Hubo un tiempo en que yo trabajaba en un gran
departamento universitario en el que
éramos profesores de dos áreas de conocimiento, una de ellas muy mayoritaria.
En los consejos de departamento la mayoría siempre estaba de su lado, con lo
que imponían a nuestra área decisiones que nos atañían y con las que estábamos
unánimemente en desacuerdo. La democracia no sólo es la decisión por mayorías,
sino el respeto de las minorías. Y en ese dilema nos encontramos ahora.
Imaginemos que uno de estos días, en un rapto
de prurito democrático (estoy haciendo ciencia ficción) nuestro Gobierno y/o las Cortes Generales decidieran someter a referéndum a toda la
ciudadanía de España la cuestión de la independencia de Cataluña (o del Pais
Vasco, o cualquier otro tema de calado, tanto me da). Es lógico suponer que
si la ciudadanía decidiera, en consulta directa, un cambio del status quo del Estado, se convocarían
Cortes Constituyentes que elaborarían una nueva Constitución en la que plasmarían
el cambio decidido por la ciudadanía. Eso es la democracia.
Pues bien: ¿qué pasaría si en ese referéndum
hubiera una respuesta global contraria a la independencia de Cataluña y, por el contrario, entre
los ciudadanos catalanes la respuesta fuera favorable a su propia
independencia? Podríamos aplicar la premisa de la decisión por mayorías y
mantener secuestrados a los catalanes con la esperanza de que, en un final al
estilo de Átame, el pueblo catalán se
enamorara de nuevo de España y cayera rendido a nuestros pies. O, por el contrario, podríamos ser
políticamente correctos y respetar la decisión de la minoría catalana. Así pues, tanto da decidir este tema mediante
referéndum a toda España (no se puede cuestionar la legalidad democrática de eso)
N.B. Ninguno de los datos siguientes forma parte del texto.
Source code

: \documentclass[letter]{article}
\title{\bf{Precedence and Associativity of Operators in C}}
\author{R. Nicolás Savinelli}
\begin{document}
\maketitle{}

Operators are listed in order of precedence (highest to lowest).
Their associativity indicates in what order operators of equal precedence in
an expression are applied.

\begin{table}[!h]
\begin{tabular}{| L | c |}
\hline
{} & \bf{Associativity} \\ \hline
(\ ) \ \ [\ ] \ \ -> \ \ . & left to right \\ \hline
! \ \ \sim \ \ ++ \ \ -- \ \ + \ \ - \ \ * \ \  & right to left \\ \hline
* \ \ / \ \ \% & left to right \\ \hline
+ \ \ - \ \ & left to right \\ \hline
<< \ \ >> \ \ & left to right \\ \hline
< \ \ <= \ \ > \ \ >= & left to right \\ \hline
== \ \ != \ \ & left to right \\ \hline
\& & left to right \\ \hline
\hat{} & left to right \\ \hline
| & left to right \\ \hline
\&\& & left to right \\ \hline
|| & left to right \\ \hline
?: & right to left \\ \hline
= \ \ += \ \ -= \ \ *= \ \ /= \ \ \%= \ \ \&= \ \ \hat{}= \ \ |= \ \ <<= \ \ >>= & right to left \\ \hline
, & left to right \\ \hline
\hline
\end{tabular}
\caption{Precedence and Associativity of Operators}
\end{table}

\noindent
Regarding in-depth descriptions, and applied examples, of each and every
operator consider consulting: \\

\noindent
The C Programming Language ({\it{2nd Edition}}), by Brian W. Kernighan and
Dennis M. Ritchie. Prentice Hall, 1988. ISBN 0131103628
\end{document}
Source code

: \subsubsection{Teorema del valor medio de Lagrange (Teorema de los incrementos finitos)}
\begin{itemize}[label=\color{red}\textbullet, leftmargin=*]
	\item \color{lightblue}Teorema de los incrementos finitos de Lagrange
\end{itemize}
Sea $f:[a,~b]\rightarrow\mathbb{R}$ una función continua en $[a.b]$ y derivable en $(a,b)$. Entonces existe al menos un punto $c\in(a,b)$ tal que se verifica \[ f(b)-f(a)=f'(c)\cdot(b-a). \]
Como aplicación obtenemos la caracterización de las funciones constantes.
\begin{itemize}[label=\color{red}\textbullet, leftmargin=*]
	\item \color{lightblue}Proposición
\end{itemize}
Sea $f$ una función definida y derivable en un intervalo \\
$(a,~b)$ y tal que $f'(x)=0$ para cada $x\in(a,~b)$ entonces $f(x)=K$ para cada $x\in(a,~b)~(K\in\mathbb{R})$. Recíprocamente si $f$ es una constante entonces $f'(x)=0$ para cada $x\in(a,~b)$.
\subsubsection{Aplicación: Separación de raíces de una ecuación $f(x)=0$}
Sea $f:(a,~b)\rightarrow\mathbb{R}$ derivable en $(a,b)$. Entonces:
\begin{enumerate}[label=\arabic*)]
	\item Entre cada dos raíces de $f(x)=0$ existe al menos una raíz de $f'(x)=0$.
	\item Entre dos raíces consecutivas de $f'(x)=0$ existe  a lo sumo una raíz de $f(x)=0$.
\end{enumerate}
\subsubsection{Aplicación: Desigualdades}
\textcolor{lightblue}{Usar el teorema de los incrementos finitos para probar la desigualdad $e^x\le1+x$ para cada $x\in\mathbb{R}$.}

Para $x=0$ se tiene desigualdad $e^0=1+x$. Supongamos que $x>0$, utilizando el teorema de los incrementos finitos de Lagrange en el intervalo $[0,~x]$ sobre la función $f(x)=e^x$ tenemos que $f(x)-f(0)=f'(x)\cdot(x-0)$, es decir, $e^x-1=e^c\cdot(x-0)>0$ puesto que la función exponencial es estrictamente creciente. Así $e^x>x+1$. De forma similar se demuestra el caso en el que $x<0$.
que restringirlo a Cataluña.
¿Por qué no les dejamos que decidan? Planteemos el
referéndum y seduzcamos a los catalanes en lugar de someterlos. Seamos, por
fin, políticamente correctos, en lugar de transformarnos en posibles
secuestradores almodovarianos. Si lo hacemos bien, se quedarán, y nos
libraremos de uno de los problemas más acuciantes de la política española
actual. Y si lo hacemos mal, se irán y
lo lamentaremos (no sabéis cuánto lo lamentaría yo).
* Yo que viví el estreno de Átame siendo casi treintañero, no tuve oportunidad de votar en el referéndum de la Constitución. Asi que mi vida pasará sin haber podido decidir el sistema político de mi país. La generación de mis padres, que vivió la guerra, el franquismo y la postguerra, decidió una Constitución que los hombres y mujeres de la transición aprobaron con ilusión pero con miedo (con pánico en algún caso; lo ví en mis padres y algunos de mis tios). Y yo aun me siento como un adolescente reclamando que me dejen participar a mi. Que ya soy mayor! (y tan mayor!).